Pero Gengis Kan concedía poca atención a lo que no fuese el ejército, los nuevos caminos y la riqueza que afluía a su pueblo. Los oficiales de la horda lucían ahora las más finas cotas de mal a turcas y sus espadas forjadas en Damasco. Excepto para su constante curiosidad, para las nuevas armas y las nuevas ciencias, el Kan hizo poco caso del lujo del Islam y conservaba los vestidos y costumbres del Gobi. A veces, era indulgente; pero caprichoso. Quiso concluir el semiacabado trabajo de conquista. Sus terribles chispazos de genio eran frecuentes. Hizo casi favorito a un médico de Samarcanda, de espantosa fealdad, que le había curado los ojos. El hombre, cada día más atrevido por la tolerancia del Kan, empezó a ser molesto para los oficiales mongoles y exigió para sí una cantante, muchacha de belleza particular, que había sido capturada en la toma de Urgench. El Kan acosado por su insistencia, ordenó que le fuese dada la muchacha.
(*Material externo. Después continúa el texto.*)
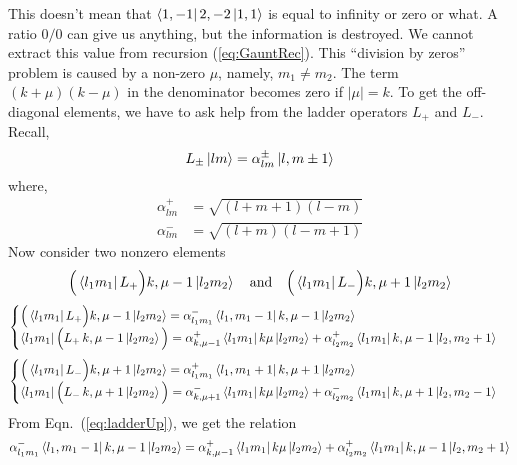 This doesn't mean that $\Bra{1,-1} 2,-2 \Ket{1,1}$ is equal to
infinity or zero or what. A ratio $0/0$ can give us anything, but the information
is destroyed. We cannot extract this value from recursion (\ref{eq:GauntRec}).
This ``division by zeros'' problem is caused by a non-zero $\mu$, namely, $m_1 \ne m_2$.
The term $(k+\mu)(k-\mu)$ in the denominator becomes zero if $|\mu|=k$.
To get the off-diagonal elements, we have to ask help from the ladder operators
$L_+$ and $L_-$. Recall,
\begin{equation} \label{eq:ladder}
L_\pm \Ket{lm} = \alpha_{lm}^\pm \Ket{l,m\pm1}
\end{equation}
where,
\begin{align}
\alpha_{lm}^+ & = \sqrt{(l+m+1)(l-m)} \label{eq:ldalphaUp} \\
\alpha_{lm}^- & = \sqrt{(l+m)(l-m+1)} \label{eq:ldalphaDn}
\end{align}
%
Now consider two nonzero elements
\begin{equation*}
\Big( \Bra{l_1m_1} L_+ \Big) k,\mu-1 \Ket{l_2m_2}
\quad \text{and} \quad
\Big( \Bra{l_1m_1} L_- \Big) k,\mu+1 \Ket{l_2m_2}
\end{equation*}
%
\begin{equation} \label{eq:ladderUp}
\begin{cases}
\Big( \Bra{l_1m_1} L_+ \Big) k,\mu-1 \Ket{l_2m_2} = \alpha_{l_1m_1}^- \Bra{l_1,m_1-1} k,\mu-1 \Ket{l_2m_2} \\
\Bra{l_1m_1} \Big( L_+\, k,\mu-1 \Ket{l_2m_2} \Big) = \alpha_{k,\mu-1}^+ \Bra{l_1m_1} k\mu \Ket{l_2m_2} + \alpha_{l_2m_2}^+ \Bra{l_1m_1} k,\mu-1 \Ket{l_2,m_2+1}
\end{cases}
\end{equation}
\begin{equation} \label{eq:ladderDn}
\begin{cases}
\Big( \Bra{l_1m_1} L_- \Big) k,\mu+1 \Ket{l_2m_2} = \alpha_{l_1m_1}^+ \Bra{l_1,m_1+1} k,\mu+1 \Ket{l_2m_2} \\
\Bra{l_1m_1} \Big( L_-\, k,\mu+1 \Ket{l_2m_2} \Big) = \alpha_{k,\mu+1}^- \Bra{l_1m_1} k\mu \Ket{l_2m_2} + \alpha_{l_2m_2}^- \Bra{l_1m_1} k,\mu+1 \Ket{l_2,m_2-1}
\end{cases}
\end{equation}
%
From Eqn.~(\ref{eq:ladderUp}), we get the relation
\begin{equation} \label{eq:ldUp}
\alpha_{l_1m_1}^- \Bra{l_1,m_1-1} k,\mu-1 \Ket{l_2m_2} =
\alpha_{k,\mu-1}^+ \Bra{l_1m_1} k\mu \Ket{l_2m_2} + \alpha_{l_2m_2}^+ \Bra{l_1m_1} k,\mu-1 \Ket{l_2,m_2+1}
\end{equation}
La fealdad del médico suscitó el enojo de la hermosa cautiva, y el hombre de Samarcanda volvió al Kan para suplicarle obligase a la muchacha a obedecerle. Esto irritó al viejo mongol, que lanzó una diatriba sobre el hombre que no podía obtener la obediencia de una mujer y se convertía en traidor. Entonces condenó a muerte al médico.
En el otoño, el Kan había convocado a sus oficiales superiores a consejo ordinario. Pero Juchi, su hijo mayor, no había venido y en su lugar había enviado un presente de caballos, diciendo que estaba enfermo. Algunos de los príncipes de la horda se habían enemistado con Juchi, aplicándole el estigma de su nacimiento y llamándole «tártaro». Hicieron observar al Kan que su primogénito había desobedecido los requerimientos de la «Kurultai». El viejo mongol envió por el oficial que había traído los caballos y le preguntó si Juchi estaba realmente enfermo. «No lo sé —contestó el hombre de Kipchanck—, pero estaba cazando cuando yo le dejé». Irritado el Kan se retiró a su tienda y sus oficiales suponían que marcharía contra Juchi, que había cometido el delito de desobedencia. En lugar de hacerlo, dictó un mensaje a uno de sus amanuenses y lo entregó a un correo que partió hacia el oeste. No estaba dispuesto a dividir la horda y era muy probable —así lo creía— que su hijo no se rebelase contra él. Por eso había ordenado a Subotai que regresase de Europa[17] y trajera a Juchi al cuartel general.